While global warming and ocean acidification are both caused by manmade carbon-emissions, the gap in public awareness of the two issues is immense. Part of this is due to the fact that signs of global warming were studied years before ocean acidification, as well as the medias constant coverage of global warming. I believe the media is more interested in global warming because of the impact it could eventually have on everyone’s daily life. However, what most people don’t realize is ocean acidification could have an equally large impact. Ocean ecosystem services are an enormous part of our planet’s food supply, economy, and recreation. With ocean acidification occurring at an increasing rate, many of these services may be lost before everyone even realizes what is occurring.
The scientific community is one of the few groups beginning to understand the severity of ocean acidification. Research on the issue has picked up immensely over the last decade, and the results have scientists alarmed. While having data on the issue is critical, scientists cannot do much by themselves to protect the ecosystem services threatened. By working closely with aquaculture managers, however, scientists have the ability to sustain these services in a changing ocean environment.
This combination of aquaculture managers and scientists can work together to adapt to changes already occurring, but to halt the trend of decreasing pH, the general public and politicians need to become more knowledgeable on the situation. For the most part, the general public seems completely unaware of the changes occurring in our oceans. People realize that increased CO2 emissions are doing serious damage to our atmosphere, but have no idea that one-third off all this carbon is soaked up into the oceans. For any meaningful changes to take place, a larger percentage of the public, and in turn politicians, needs to be made aware of the damages ocean acidification can cause. The increase in the public’s awareness of global warming has led to a push towards green energy and other sustainability programs that could ease the burden put on our atmosphere. Yet even with this increased perception of our impact on the planet, no widespread changes have taken effect.

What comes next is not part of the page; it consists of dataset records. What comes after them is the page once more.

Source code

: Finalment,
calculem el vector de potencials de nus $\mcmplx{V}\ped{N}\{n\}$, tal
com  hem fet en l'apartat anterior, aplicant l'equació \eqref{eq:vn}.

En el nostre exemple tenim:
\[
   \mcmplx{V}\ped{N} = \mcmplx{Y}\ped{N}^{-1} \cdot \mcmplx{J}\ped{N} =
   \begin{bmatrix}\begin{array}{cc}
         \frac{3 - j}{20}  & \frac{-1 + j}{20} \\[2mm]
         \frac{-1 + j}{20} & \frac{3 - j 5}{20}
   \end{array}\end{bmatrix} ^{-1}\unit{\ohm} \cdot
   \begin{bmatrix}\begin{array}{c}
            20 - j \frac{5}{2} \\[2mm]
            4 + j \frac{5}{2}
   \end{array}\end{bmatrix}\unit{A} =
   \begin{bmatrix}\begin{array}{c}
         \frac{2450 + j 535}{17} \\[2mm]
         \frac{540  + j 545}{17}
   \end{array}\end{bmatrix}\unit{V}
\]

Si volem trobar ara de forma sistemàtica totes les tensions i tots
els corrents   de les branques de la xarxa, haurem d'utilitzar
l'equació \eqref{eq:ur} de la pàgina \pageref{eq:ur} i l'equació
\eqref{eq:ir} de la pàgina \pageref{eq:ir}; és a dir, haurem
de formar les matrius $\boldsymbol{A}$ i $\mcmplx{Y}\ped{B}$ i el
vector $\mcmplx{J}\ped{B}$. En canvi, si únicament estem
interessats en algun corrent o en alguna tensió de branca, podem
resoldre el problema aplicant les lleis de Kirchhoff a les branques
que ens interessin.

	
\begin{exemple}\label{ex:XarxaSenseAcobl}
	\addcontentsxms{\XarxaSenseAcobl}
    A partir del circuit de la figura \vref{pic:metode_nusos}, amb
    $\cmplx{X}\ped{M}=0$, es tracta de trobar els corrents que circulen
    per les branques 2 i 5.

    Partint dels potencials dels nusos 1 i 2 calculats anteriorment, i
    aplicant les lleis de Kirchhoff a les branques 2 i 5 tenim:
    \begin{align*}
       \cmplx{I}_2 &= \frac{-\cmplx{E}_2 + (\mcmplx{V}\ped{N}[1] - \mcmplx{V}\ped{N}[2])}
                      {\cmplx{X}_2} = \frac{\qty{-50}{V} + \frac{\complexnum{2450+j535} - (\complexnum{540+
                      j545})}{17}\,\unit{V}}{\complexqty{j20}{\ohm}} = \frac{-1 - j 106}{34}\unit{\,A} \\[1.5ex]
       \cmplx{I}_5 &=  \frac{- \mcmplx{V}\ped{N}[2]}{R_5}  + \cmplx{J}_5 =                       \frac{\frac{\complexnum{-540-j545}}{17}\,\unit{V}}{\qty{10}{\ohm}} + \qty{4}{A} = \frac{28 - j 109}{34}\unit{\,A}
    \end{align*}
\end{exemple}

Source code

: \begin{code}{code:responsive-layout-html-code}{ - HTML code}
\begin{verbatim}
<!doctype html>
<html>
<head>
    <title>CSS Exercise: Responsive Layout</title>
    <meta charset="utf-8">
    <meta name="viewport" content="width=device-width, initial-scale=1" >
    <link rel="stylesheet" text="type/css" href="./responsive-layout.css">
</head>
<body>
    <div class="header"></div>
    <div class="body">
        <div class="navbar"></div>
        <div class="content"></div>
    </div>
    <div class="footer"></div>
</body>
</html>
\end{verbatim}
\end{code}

For massive solutions to come into play, politicians must get on board. It is imperative that scientists get the message across about the danger posed by ocean acidification. As of now, there has been very little action by U.S. policymakers to fight ocean acidification. The fact that our book was funded by The National Academies Press, an organization that reports to Congress, is a good sign in that at least some people in Washington have an idea as to what’s going on. However, if ecosystem services are to get any sort of lifeline, politicians must be pressured into taking action, and this action must come from the public.
It really is so strange that OA is so underwhelmingly recognized as so much of global commerce is related to oceans. I also agree that politicians must get involved. Now this may be the conspiracy theorist in me, but I believe that the politicians are informed and simply choose to ignore it as they can still make their money.
Nice title, Jake! Also, I agree with Jacob Goyne’s point about politicians choosing to ignore certain issues!